Why are certain areas of the body off-limits until you are in just the right mood?
For example, if I get into bed at night and reach over and caress the wife and start massaging her legs and back, and slowly work my way up the body, and let my hand graze her breasts, I darn near get my arm cuttoff, like I did something horrible. I don't understand this reaction. Why would a person NOT like to have their body touched. H#ll, if my wife just hopped into bed and grabbed my d#ck, I would think I had died and gone to heaven. So the attention I crave to have done to me she hates. This makes absoalutely no sense to me. And its not like I grab her parts all the time, it happens far less then once a week. Why does it take arrousal before I can touch the forbidden areas without risk of losing limbs?
Like I said, this reaction is the OPPOSITE of what I would do, so it is tough to understand.
Because perhaps she was NOT in the mood for you to initiate sex with her. Perhaps she just didn't want to have sex with you. Very simple answer. She wasn't interested. When I am not interested I don't want to be bothered either.
Yes, you are opposite. Glad you finally see that. She is a WOMAN and you are a MAN. She is not supposed to be like you, think like you, nor act like you. She is her own person with her own thoughts and likes and etc.
CeMar, I am very ticklish and being tickled can be very annoying. My breasts are very sensitive and are very much errogenous zones for me, but not if I'm not aroused first.
Take notice of your W's reactions and don't necessarily take it as 100% rejection.
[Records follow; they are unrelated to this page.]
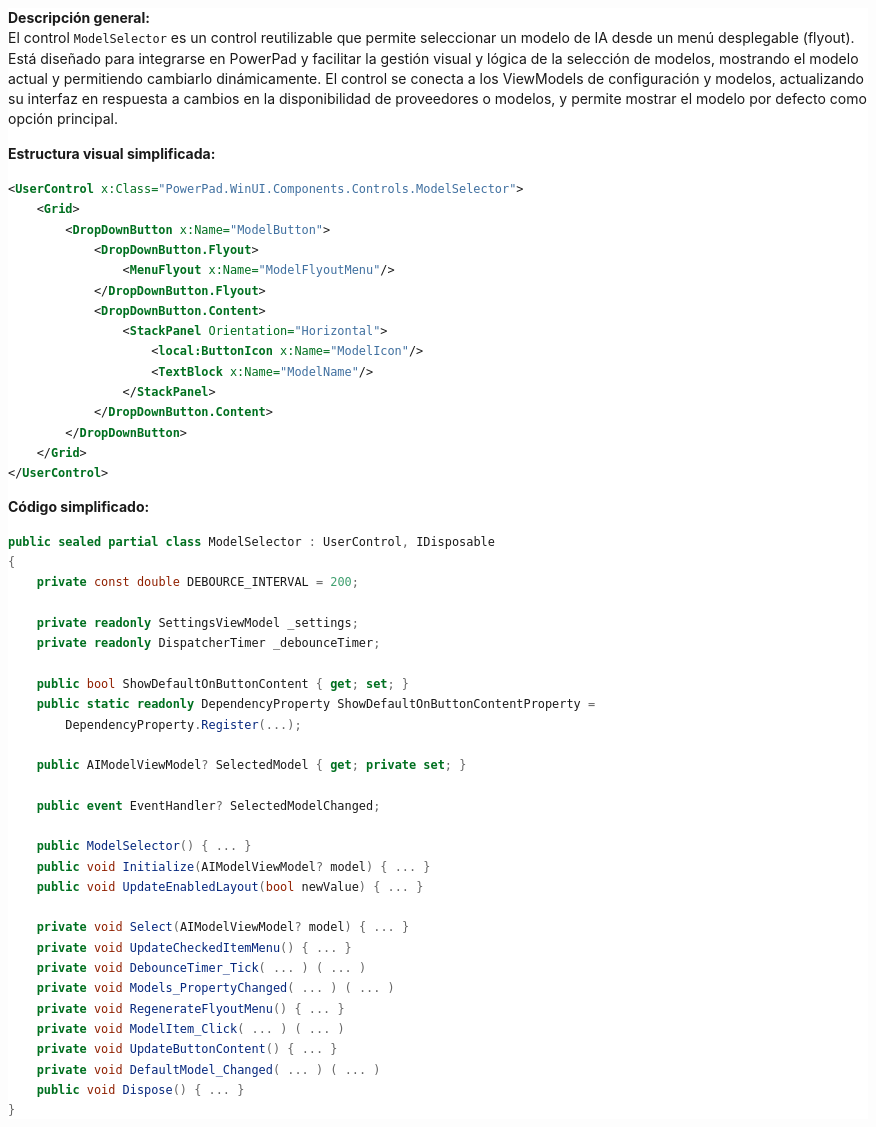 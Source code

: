 **Descripción general:**  
El control `ModelSelector` es un control reutilizable que permite seleccionar un modelo de IA desde un menú desplegable (flyout). Está diseñado para integrarse en PowerPad y facilitar la gestión visual y lógica de la selección de modelos, mostrando el modelo actual y permitiendo cambiarlo dinámicamente. El control se conecta a los ViewModels de configuración y modelos, actualizando su interfaz en respuesta a cambios en la disponibilidad de proveedores o modelos, y permite mostrar el modelo por defecto como opción principal.

**Estructura visual simplificada:**  
```xml
<UserControl x:Class="PowerPad.WinUI.Components.Controls.ModelSelector">
    <Grid>
        <DropDownButton x:Name="ModelButton">
            <DropDownButton.Flyout>
                <MenuFlyout x:Name="ModelFlyoutMenu"/>
            </DropDownButton.Flyout>
            <DropDownButton.Content>
                <StackPanel Orientation="Horizontal">
                    <local:ButtonIcon x:Name="ModelIcon"/>
                    <TextBlock x:Name="ModelName"/>
                </StackPanel>
            </DropDownButton.Content>
        </DropDownButton>
    </Grid>
</UserControl>
```

**Código simplificado:**  
```csharp
public sealed partial class ModelSelector : UserControl, IDisposable
{
    private const double DEBOURCE_INTERVAL = 200;
    
    private readonly SettingsViewModel _settings;
    private readonly DispatcherTimer _debounceTimer;
    
    public bool ShowDefaultOnButtonContent { get; set; }
    public static readonly DependencyProperty ShowDefaultOnButtonContentProperty =
        DependencyProperty.Register(...);
        
    public AIModelViewModel? SelectedModel { get; private set; }
    
    public event EventHandler? SelectedModelChanged;
    
    public ModelSelector() { ... }
    public void Initialize(AIModelViewModel? model) { ... }
    public void UpdateEnabledLayout(bool newValue) { ... }
    
    private void Select(AIModelViewModel? model) { ... }
    private void UpdateCheckedItemMenu() { ... }
    private void DebounceTimer_Tick( ... ) ( ... )
    private void Models_PropertyChanged( ... ) ( ... )
    private void RegenerateFlyoutMenu() { ... }
    private void ModelItem_Click( ... ) ( ... )
    private void UpdateButtonContent() { ... }
    private void DefaultModel_Changed( ... ) ( ... )
    public void Dispose() { ... }
}
```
She probably just doesn't like her breasts fondled out of the blue.
"Happiness is a butterfly, which, when pursued, is always just beyond your grasp, but which, if you will sit down quietly, may alight upon you."
No, I don’t think I could because I really have no clue who CeMar is. I know much more about his wife than him. I’m not sure others here know much about him either. That is what frustrates everyone. He is so scared he hasn’t opened up once.
There was never any intent for sex. It is the LD that assume this. What about spooning, cuddling, petting, caressing. Everyone is talking about this new book on touching without the orgasam. It is a little hard to do this when so much of the body is off limits and hidden.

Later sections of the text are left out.